-- Data provided follows --

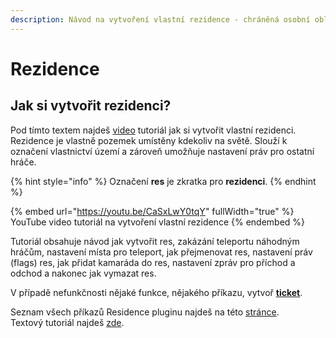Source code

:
 ```yaml
---
description: Návod na vytvoření vlastní rezidence - chráněná osobní oblast
---
```


# Rezidence

## Jak si vytvořit rezidenci?

Pod tímto textem najdeš [video](https://youtu.be/CaSxLwY0tqY) tutoriál jak si vytvořit vlastní rezidenci.\
Rezidence je vlastně pozemek umístěny kdekoliv na světě. Slouží k označení vlastnictví území a zároveň umožňuje nastavení práv pro ostatní hráče.

{% hint style="info" %}
Označení **res** je zkratka pro **rezidenci**.
{% endhint %}

{% embed url="https://youtu.be/CaSxLwY0tqY" fullWidth="true" %}
YouTube video tutoriál na vytvoření vlastní rezidence
{% endembed %}

Tutoriál obsahuje návod jak vytvořit res, zakázání teleportu náhodným hráčům, nastavení místa pro teleport, jak přejmenovat res, nastavení práv (flags) res, jak přidat kamaráda do res, nastavení zpráv pro příchod a odchod a nakonec jak vymazat res.

V případě nefunkčnosti nějaké funkce, nějakého příkazu, vytvoř [**ticket**](uzitecne.md#ticket).

Seznam všech příkazů Residence pluginu najdeš na této [stránce](https://www.zrips.net/residence/commands/).\
Textový tutoriál najdeš [zde](https://www.zrips.net/residence/creating-residence/).
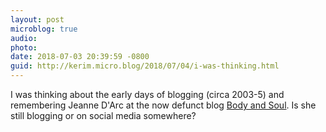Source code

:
 ```yaml
---
layout: post
microblog: true
audio: 
photo: 
date: 2018-07-03 20:39:59 -0800
guid: http://kerim.micro.blog/2018/07/04/i-was-thinking.html
---
```

I was thinking about the early days of blogging (circa 2003-5) and remembering Jeanne D'Arc at the now defunct blog [Body and Soul](https://web.archive.org/web/20060206225718/http://bodyandsoul.typepad.com:80/blog/). Is she still blogging or on social media somewhere? 
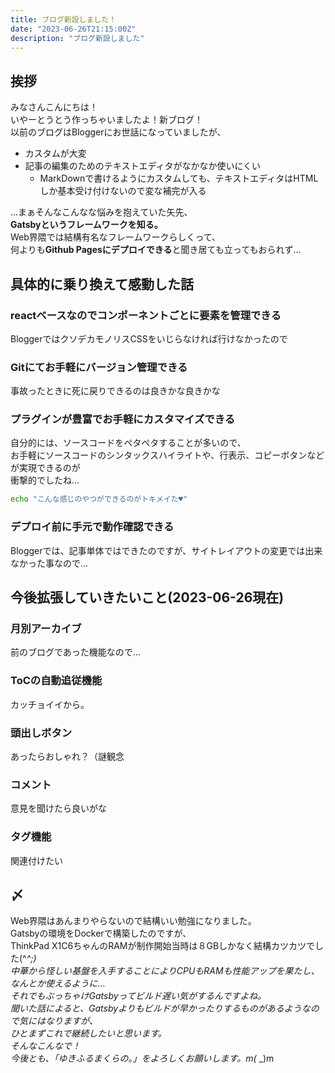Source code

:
 ```yaml
---
title: ブログ新設しました！
date: "2023-06-26T21:15:00Z"
description: "ブログ新設しました"
---
```

## 挨拶
みなさんこんにちは！   
いやーとうとう作っちゃいましたよ！新ブログ！   
以前のブログはBloggerにお世話になっていましたが、   
- カスタムが大変
- 記事の編集のためのテキストエディタがなかなか使いにくい
    - MarkDownで書けるようにカスタムしても、テキストエディタはHTMLしか基本受け付けないので変な補完が入る

...まぁそんなこんなな悩みを抱えていた矢先、   
**Gatsbyというフレームワークを知る。**   
Web界隈では結構有名なフレームワークらしくって、   
何よりも**Github Pagesにデプロイできる**と聞き居ても立ってもおられず...   

## 具体的に乗り換えて感動した話
### reactベースなのでコンポーネントごとに要素を管理できる
BloggerではクソデカモノリスCSSをいじらなければ行けなかったので
### Gitにてお手軽にバージョン管理できる
事故ったときに死に戻りできるのは良きかな良きかな
### プラグインが豊富でお手軽にカスタマイズできる
自分的には、ソースコードをペタペタすることが多いので、   
お手軽にソースコードのシンタックスハイライトや、行表示、コピーボタンなどが実現できるのが   
衝撃的でしたね...   
``` shell:title=胸キュン.sh
echo "こんな感じのやつができるのがトキメイた♥"
```
### デプロイ前に手元で動作確認できる
Bloggerでは、記事単体ではできたのですが、サイトレイアウトの変更では出来なかった事なので...

## 今後拡張していきたいこと(2023-06-26現在)
### 月別アーカイブ
前のブログであった機能なので...   
### ToCの自動追従機能
カッチョイイから。
### 頭出しボタン
あったらおしゃれ？（謎観念
### コメント
意見を聞けたら良いがな
### タグ機能
関連付けたい

## 〆
Web界隈はあんまりやらないので結構いい勉強になりました。   
Gatsbyの環境をDockerで構築したのですが、   
ThinkPad X1C6ちゃんのRAMが制作開始当時は８GBしかなく結構カツカツでした(^_^;)   
中華から怪しい基盤を入手することによりCPUもRAMも性能アップを果たし、なんとか使えるように...   
それでもぶっちゃけGatsbyってビルド遅い気がするんですよね。   
聞いた話によると、Gatsbyよりもビルドが早かったりするものがあるようなので気にはなりますが、   
ひとまずこれで継続したいと思います。   
そんなこんなで！   
今後とも、「ゆきふるまくらの。」をよろしくお願いします。m(_ _)m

-- Data provided concluded --

● **Assignment**
In the records, find every line that has the string "vytvoření" and copy it.

● **Solution to the exercise**
description: Návod na vytvoření vlastní rezidence - chráněná osobní oblast
YouTube video tutoriál na vytvoření vlastní rezidence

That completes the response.